A survey released yesterday suggests that the number of new-business starts is four times higher than previous estimates.
Last year, 3.5 million new businesses were started in the United States, according to a survey conducted by the Gallup Organization for Wells Fargo Bank in San Francisco and the National Federation of Independent Business (NFIB), a trade group in Washington.
The poll of 36,000 people measures American entrepreneurship more broadly than have studies by the US Department of Labor, Dun & Bradstreet Corp., and the US Small Business Administration. The results may add credence to the view of start-ups as founts of new jobs.

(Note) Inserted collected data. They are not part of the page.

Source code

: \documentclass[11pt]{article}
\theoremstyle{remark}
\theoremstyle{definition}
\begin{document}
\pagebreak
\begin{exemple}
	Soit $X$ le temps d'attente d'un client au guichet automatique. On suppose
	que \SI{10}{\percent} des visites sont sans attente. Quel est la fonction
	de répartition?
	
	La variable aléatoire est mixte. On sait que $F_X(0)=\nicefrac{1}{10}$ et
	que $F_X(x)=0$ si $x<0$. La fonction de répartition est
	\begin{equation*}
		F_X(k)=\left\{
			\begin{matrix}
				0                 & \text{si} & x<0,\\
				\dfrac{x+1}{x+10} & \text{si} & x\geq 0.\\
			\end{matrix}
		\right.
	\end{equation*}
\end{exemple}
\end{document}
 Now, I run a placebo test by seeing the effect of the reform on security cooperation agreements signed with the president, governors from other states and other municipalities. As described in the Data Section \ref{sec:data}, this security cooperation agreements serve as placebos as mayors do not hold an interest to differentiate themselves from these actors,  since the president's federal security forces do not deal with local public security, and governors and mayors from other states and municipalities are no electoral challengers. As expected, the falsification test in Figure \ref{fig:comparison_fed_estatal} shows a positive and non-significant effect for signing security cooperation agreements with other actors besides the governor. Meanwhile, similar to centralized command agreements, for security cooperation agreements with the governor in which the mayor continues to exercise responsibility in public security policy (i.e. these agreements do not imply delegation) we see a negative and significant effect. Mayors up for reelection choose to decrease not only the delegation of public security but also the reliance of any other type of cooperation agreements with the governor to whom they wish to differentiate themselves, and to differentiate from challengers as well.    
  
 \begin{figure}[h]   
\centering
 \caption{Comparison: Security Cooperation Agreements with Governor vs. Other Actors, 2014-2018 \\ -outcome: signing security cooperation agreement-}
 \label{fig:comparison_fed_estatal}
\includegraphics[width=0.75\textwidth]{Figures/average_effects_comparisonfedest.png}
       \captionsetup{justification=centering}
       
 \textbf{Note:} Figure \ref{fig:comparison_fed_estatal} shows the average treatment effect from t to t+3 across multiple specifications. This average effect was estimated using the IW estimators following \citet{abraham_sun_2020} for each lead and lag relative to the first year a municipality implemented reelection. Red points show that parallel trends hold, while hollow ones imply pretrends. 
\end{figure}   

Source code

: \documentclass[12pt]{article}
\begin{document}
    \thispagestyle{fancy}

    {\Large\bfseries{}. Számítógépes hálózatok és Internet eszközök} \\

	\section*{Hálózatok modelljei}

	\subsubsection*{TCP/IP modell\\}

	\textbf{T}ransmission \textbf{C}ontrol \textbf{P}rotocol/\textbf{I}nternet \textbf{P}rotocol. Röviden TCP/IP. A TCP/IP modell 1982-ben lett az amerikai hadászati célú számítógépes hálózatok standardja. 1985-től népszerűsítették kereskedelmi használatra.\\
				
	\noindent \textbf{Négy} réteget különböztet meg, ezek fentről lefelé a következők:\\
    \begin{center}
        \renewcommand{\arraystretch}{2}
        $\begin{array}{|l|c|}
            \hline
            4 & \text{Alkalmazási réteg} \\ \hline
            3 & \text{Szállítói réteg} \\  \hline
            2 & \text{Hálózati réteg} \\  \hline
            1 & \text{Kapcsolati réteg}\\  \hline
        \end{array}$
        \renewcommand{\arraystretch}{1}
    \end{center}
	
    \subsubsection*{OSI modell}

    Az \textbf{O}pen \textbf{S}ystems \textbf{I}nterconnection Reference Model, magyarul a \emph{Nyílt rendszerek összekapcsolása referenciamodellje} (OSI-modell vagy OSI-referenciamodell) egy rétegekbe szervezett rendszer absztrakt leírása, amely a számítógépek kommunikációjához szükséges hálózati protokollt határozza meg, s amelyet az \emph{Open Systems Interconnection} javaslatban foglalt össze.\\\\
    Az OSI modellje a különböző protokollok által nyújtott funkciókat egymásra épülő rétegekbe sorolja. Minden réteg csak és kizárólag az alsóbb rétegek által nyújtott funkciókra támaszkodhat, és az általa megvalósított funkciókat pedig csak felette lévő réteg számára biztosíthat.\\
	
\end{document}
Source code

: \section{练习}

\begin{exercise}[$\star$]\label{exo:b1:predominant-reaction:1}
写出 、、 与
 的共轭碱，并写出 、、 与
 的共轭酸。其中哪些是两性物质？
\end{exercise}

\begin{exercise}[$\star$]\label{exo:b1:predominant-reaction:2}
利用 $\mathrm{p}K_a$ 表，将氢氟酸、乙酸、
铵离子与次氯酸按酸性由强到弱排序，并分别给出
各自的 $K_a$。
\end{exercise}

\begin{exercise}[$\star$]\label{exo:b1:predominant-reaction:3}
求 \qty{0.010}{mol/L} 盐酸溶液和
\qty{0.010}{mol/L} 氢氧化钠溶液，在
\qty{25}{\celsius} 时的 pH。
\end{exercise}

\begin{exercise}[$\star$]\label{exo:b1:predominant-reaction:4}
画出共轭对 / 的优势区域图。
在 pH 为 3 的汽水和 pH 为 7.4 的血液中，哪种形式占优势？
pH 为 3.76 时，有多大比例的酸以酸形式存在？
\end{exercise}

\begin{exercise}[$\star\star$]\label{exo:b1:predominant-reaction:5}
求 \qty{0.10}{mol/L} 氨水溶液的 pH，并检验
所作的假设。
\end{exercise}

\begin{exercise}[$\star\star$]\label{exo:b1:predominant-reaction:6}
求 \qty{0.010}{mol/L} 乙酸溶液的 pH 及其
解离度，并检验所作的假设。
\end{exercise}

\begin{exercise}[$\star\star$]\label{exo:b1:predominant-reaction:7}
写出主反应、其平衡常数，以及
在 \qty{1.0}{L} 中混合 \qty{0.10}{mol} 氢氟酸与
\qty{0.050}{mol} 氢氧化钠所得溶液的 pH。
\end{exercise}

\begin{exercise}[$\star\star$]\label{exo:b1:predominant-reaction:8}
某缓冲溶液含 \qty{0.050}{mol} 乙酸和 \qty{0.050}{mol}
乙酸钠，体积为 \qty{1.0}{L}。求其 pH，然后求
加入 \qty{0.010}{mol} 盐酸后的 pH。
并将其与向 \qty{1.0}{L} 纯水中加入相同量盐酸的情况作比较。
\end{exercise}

"It puts small business in a much more favorable light," says Murray Weidenbaum, director of the Center for the Study of American Business at Washington University in St. Louis. But he cautions: "When you get a difference in numbers of this magnitude, you need to be careful. He who controls the assumptions controls the results."
Other studies, which put start-ups at 700,000 to 900,000 a year, focus on businesses that have employees. In the new study, by contrast, three-fourths of start-ups have no employees other than the owner or owners.
"We define what counts as a business by letting the respondents define it. We include people who don't always hire three employees," says William Dennis, senior research fellow at the NFIB Education Foundation.
In fact, most of the new businesses are very small. Fewer than half list a business telephone. Two-thirds effectively employ the home as their principal business location. Many owners may hold other jobs.
The study is "very welcome," says Bruce Phillips of the US Small Business Administration. "It shows a great deal more business activity than we had previously thought existed." But "to gauge the true effect, you need to track these businesses ... over time," he says. If these businesses fold quickly, then the survey's results may not be as important as they seem on the surface.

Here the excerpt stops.